Set seasonal=True for seasonal ARIMA (SARIMA) if you have clear seasonal patterns. The stepwise=True parameter uses a smart search algorithm instead of brute force, making it much faster.

Use auto ARIMA when you need quick results or lack domain knowledge. Use manual methods when you need to understand model behavior or debug forecasting issues.

Model Validation Through Diagnostics

Optimal parameters mean nothing if the model produces poor forecasts.

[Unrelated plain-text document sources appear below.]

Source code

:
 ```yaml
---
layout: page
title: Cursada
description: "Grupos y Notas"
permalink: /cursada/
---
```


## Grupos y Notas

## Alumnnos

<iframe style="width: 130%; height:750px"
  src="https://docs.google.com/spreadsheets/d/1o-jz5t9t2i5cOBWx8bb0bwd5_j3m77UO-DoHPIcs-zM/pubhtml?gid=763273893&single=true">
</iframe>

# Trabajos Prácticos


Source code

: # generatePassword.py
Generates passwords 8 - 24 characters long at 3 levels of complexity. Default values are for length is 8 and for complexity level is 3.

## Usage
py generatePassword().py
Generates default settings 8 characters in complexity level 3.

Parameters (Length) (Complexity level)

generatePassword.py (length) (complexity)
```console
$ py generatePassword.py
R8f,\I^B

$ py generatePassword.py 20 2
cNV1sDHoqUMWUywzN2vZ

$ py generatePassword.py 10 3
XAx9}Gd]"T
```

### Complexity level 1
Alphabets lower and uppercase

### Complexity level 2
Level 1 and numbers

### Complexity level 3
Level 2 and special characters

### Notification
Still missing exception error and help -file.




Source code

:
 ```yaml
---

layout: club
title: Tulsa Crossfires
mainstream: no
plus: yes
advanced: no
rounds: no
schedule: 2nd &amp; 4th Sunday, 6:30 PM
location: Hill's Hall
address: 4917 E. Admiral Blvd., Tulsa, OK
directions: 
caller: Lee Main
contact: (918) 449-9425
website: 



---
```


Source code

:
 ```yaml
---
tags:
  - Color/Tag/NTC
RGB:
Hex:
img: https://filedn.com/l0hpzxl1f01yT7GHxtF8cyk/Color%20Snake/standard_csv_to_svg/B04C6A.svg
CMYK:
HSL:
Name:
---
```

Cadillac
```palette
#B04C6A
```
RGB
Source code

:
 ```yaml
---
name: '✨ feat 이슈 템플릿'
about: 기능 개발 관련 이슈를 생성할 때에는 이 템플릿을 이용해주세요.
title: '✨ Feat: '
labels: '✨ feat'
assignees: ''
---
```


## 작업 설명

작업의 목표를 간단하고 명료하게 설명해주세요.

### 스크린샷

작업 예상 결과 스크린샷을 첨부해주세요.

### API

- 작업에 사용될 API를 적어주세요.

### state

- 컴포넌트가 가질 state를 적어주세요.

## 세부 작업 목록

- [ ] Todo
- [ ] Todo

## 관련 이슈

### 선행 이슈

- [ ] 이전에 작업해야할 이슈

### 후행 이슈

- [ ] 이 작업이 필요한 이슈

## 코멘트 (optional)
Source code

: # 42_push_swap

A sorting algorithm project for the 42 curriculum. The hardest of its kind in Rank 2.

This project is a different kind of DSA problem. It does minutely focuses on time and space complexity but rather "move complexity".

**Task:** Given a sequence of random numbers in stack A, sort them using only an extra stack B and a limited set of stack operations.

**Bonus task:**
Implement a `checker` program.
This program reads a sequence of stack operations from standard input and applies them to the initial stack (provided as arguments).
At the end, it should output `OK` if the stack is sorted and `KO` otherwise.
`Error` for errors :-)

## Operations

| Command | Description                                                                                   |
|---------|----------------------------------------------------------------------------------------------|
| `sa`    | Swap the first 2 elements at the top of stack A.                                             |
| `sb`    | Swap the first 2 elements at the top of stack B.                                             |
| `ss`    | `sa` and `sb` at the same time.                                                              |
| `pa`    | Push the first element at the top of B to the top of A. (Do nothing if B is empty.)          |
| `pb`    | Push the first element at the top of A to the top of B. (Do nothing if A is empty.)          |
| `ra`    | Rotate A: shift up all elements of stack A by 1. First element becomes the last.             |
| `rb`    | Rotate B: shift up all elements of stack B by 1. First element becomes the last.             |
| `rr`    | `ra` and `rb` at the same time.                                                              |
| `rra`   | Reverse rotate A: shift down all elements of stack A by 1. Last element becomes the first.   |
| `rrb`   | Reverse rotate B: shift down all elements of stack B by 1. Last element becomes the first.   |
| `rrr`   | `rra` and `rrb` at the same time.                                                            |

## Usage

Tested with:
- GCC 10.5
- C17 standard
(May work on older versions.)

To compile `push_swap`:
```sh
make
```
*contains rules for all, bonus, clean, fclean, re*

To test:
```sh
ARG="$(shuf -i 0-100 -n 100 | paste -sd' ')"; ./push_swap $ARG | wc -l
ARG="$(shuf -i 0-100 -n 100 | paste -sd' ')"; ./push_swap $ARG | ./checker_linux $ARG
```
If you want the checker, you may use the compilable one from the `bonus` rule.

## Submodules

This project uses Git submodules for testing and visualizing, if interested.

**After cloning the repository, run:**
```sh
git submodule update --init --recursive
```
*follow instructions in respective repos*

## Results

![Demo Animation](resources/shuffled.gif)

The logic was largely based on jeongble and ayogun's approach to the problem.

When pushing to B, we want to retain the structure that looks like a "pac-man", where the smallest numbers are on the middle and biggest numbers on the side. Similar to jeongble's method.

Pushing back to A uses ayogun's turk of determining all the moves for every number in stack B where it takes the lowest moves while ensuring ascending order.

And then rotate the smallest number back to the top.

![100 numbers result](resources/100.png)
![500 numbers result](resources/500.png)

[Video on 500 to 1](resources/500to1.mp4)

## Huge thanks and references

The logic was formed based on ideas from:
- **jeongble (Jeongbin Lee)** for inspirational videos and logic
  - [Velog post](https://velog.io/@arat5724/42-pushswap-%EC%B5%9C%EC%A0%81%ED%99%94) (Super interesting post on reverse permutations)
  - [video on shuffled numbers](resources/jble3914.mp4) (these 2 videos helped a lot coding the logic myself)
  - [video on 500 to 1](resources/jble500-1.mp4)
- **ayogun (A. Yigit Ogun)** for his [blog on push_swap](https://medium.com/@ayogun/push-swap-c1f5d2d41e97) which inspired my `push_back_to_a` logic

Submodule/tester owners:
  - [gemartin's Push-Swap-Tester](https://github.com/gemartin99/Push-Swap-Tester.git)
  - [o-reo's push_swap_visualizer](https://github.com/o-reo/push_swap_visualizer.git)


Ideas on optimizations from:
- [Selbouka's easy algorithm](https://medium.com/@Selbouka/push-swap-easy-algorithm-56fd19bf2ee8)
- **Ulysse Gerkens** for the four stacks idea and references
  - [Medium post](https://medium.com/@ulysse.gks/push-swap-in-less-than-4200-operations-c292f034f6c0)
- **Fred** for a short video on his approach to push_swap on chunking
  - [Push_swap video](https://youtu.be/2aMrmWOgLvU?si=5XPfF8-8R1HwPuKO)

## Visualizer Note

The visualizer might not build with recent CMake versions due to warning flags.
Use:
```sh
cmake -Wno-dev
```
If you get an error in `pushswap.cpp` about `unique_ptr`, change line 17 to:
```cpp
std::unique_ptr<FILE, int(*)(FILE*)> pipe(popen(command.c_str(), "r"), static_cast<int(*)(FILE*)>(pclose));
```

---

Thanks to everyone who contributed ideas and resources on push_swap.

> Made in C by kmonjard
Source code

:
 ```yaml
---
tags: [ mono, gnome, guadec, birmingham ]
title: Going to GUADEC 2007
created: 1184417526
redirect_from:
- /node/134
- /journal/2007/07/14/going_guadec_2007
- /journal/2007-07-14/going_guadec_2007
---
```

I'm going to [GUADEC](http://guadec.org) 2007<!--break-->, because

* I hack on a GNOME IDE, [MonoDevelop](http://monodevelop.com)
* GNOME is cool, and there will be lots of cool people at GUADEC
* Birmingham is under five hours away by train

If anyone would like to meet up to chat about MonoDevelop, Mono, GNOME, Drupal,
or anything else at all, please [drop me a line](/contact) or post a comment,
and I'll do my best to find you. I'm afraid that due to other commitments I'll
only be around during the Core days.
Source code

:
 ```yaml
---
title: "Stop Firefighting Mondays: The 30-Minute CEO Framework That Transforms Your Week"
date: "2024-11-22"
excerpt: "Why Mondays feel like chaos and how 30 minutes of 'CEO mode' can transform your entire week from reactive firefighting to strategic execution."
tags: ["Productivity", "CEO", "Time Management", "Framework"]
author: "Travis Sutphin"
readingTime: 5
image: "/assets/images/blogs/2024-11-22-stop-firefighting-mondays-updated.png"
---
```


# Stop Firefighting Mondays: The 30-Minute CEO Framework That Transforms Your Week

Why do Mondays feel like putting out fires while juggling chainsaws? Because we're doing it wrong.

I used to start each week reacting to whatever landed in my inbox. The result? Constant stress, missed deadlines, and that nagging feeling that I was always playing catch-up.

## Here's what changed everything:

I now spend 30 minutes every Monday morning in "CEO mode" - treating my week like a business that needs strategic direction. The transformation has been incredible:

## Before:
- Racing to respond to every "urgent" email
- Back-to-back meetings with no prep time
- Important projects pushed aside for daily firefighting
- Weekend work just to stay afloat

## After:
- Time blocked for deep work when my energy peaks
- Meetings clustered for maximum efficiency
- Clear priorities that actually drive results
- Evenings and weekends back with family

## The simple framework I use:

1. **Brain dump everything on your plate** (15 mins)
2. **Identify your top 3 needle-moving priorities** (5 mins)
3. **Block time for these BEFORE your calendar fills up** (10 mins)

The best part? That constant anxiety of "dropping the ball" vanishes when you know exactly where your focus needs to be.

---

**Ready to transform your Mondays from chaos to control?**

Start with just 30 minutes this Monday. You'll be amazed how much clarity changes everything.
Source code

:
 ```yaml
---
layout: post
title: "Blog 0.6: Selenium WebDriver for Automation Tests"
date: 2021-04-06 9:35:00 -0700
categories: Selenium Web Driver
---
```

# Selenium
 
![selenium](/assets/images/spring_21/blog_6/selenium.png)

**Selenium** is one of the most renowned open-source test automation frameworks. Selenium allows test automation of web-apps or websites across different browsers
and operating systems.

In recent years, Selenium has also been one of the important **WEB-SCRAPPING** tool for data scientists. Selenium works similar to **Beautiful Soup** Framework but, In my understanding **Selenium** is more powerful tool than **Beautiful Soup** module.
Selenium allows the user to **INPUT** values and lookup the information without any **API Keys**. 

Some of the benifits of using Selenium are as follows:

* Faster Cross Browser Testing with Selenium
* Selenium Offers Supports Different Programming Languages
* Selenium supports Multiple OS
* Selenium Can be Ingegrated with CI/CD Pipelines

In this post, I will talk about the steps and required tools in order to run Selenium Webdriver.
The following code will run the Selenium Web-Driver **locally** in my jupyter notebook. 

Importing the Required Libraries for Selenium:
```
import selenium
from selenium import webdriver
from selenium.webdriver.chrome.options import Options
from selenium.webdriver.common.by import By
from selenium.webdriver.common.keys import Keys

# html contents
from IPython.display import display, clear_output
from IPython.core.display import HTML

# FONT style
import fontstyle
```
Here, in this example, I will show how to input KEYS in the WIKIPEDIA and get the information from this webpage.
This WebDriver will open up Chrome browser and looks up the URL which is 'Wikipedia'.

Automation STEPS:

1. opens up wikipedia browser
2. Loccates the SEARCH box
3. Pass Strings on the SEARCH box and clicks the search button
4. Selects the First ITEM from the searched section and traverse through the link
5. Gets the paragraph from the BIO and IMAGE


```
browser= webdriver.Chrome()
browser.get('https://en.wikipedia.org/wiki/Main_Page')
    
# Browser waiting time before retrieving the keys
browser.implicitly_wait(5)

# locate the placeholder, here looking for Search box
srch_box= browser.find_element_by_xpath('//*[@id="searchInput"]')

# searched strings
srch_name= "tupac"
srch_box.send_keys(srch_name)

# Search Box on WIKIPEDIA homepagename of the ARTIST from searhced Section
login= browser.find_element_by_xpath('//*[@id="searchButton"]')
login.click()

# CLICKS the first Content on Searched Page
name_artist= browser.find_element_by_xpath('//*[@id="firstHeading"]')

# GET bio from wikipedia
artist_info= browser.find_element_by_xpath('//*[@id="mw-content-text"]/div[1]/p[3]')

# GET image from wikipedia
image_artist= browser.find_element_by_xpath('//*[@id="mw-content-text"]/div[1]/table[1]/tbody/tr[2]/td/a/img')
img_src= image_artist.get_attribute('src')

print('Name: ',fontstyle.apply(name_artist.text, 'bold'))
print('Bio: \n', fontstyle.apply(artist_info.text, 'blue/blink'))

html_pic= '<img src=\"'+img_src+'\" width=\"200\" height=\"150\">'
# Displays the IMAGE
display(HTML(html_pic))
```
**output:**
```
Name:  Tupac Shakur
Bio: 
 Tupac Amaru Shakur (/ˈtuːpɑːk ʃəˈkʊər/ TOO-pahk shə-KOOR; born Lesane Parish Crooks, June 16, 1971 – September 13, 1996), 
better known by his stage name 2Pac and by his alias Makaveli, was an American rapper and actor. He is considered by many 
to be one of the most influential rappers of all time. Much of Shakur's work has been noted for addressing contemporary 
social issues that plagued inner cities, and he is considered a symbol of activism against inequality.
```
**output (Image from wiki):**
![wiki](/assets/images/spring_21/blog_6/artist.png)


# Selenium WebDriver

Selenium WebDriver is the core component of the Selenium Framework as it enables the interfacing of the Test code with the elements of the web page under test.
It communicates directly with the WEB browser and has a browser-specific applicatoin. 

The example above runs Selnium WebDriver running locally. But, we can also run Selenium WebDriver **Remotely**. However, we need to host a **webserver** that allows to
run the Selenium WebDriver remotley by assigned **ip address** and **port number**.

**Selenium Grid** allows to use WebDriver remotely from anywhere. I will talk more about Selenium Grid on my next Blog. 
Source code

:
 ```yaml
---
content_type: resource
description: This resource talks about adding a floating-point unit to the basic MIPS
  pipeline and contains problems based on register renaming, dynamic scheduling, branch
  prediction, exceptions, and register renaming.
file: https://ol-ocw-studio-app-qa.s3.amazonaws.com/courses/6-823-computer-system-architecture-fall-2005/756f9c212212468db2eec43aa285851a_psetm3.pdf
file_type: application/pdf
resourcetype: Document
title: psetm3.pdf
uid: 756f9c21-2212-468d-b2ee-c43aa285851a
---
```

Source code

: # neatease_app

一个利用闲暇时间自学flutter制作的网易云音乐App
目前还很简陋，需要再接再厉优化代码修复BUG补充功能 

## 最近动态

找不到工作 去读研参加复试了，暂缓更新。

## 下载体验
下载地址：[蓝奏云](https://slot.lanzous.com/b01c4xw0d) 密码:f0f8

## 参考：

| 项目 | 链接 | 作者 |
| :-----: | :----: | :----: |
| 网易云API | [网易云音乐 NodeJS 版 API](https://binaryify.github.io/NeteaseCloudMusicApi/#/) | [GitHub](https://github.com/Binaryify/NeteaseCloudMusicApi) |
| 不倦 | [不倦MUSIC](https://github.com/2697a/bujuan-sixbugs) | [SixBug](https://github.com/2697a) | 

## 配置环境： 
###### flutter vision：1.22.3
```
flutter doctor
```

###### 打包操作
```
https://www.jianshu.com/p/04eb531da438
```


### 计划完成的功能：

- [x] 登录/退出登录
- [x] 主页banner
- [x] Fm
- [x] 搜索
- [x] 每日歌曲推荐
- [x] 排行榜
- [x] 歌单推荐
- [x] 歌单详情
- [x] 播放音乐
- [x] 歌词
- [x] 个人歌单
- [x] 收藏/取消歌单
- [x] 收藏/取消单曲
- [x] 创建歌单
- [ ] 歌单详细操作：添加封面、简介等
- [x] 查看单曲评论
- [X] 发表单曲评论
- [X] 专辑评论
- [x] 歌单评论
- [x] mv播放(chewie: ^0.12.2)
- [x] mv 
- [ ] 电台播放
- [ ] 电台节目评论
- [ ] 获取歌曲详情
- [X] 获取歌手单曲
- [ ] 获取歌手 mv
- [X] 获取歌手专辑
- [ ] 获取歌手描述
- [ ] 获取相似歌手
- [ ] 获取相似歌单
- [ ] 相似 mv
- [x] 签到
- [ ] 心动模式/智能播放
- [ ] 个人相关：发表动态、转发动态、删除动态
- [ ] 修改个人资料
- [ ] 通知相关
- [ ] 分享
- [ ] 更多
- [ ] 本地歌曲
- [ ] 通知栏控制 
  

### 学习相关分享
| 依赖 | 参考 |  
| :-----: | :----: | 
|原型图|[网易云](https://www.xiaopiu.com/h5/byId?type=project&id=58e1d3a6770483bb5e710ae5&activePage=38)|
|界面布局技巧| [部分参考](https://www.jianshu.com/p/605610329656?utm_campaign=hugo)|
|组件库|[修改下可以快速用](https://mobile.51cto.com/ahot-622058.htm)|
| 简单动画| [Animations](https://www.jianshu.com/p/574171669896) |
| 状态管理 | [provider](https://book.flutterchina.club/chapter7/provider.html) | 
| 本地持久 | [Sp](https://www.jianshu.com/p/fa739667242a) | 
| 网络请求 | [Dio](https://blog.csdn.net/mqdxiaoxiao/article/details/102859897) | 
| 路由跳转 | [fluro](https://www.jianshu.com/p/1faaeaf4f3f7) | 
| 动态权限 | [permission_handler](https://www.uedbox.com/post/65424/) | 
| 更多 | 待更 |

Always validate through residual analysis.

# Fit model with chosen parameters
p, d, q = 2, 1, 2  # Example parameters
model = ARIMA(ts, order=(p, d, q))
fitted_model = model.fit()

# Get residuals
residuals = fitted_model.resid

# Create diagnostic plots
fig, axes = plt.subplots(2, 2, figsize=(14, 8))

# Residuals over time
axes[0, 0].plot(residuals)
axes[0, 0].set_title('Residuals Over Time')
axes[0, 0].axhline(y=0, color='r', linestyle='--')

# Residuals histogram
axes[0, 1].hist(residuals, bins=30, edgecolor='black')
axes[0, 1].set_title('Residuals Distribution')

# ACF of residuals
plot_acf(residuals, lags=40, ax=axes[1, 0])
axes[1, 0].set_title('Residuals ACF')

# Q-Q plot
from scipy import stats
stats.probplot(residuals, dist="norm", plot=axes[1, 1])
axes[1, 1].set_title('Q-Q Plot')

plt.tight_layout()
plt.show()

# Ljung-Box test for residual autocorrelation
from statsmodels.stats.diagnostic import acorr_ljungbox
lb_test = acorr_ljungbox(residuals, lags=[10], return_df=True)
print("\nLjung-Box Test:")
print(lb_test)
print("p-value > 0.05 indicates no significant autocorrelation (good)")

Good residuals should:

Fluctuate randomly around zero
Show no patterns or trends
Follow normal distribution (Q-Q plot near diagonal)
Have no significant autocorrelation (ACF within confidence bands, Ljung-Box p > 0.05)

If diagnostics fail, try different parameters or consider alternative models.

Complete Practical Example

Here’s an end-to-end workflow with validation:

# Train/test split
train_size = int(len(ts) * 0.8)
train, test = ts[:train_size], ts[train_size:]

# Fit model on training data
model = ARIMA(train, order=(2, 1, 2))
fitted = model.fit()

# Forecast on test period
forecast = fitted.forecast(steps=len(test))

# Calculate RMSE
from sklearn.metrics import mean_squared_error
rmse = np.sqrt(mean_squared_error(test, forecast))
print(f"Test RMSE: {rmse:.2f}")

# Visualize results
plt.figure(figsize=(12, 6))
plt.plot(train.index, train, label='Training Data')
plt.plot(test.index, test, label='Actual Test Data')
plt.plot(test.index, forecast, label='Forecast', color='red')
plt.fill_between(test.index, 
                 forecast - 1.96*np.std(fitted.resid),
                 forecast + 1.96*np.std(fitted.resid),
                 alpha=0.2, color='red', label='95% Confidence')
plt.legend()
plt.title('ARIMA Forecast vs Actual')
plt.show()

This validation approach reveals whether your parameters generalize to unseen data. A model that fits training data perfectly but fails on test data needs different parameters or more features.

Start with stationarity testing for d, examine ACF/PACF for initial p and q estimates, validate with grid search, and always check residuals. This systematic approach beats random parameter guessing every time.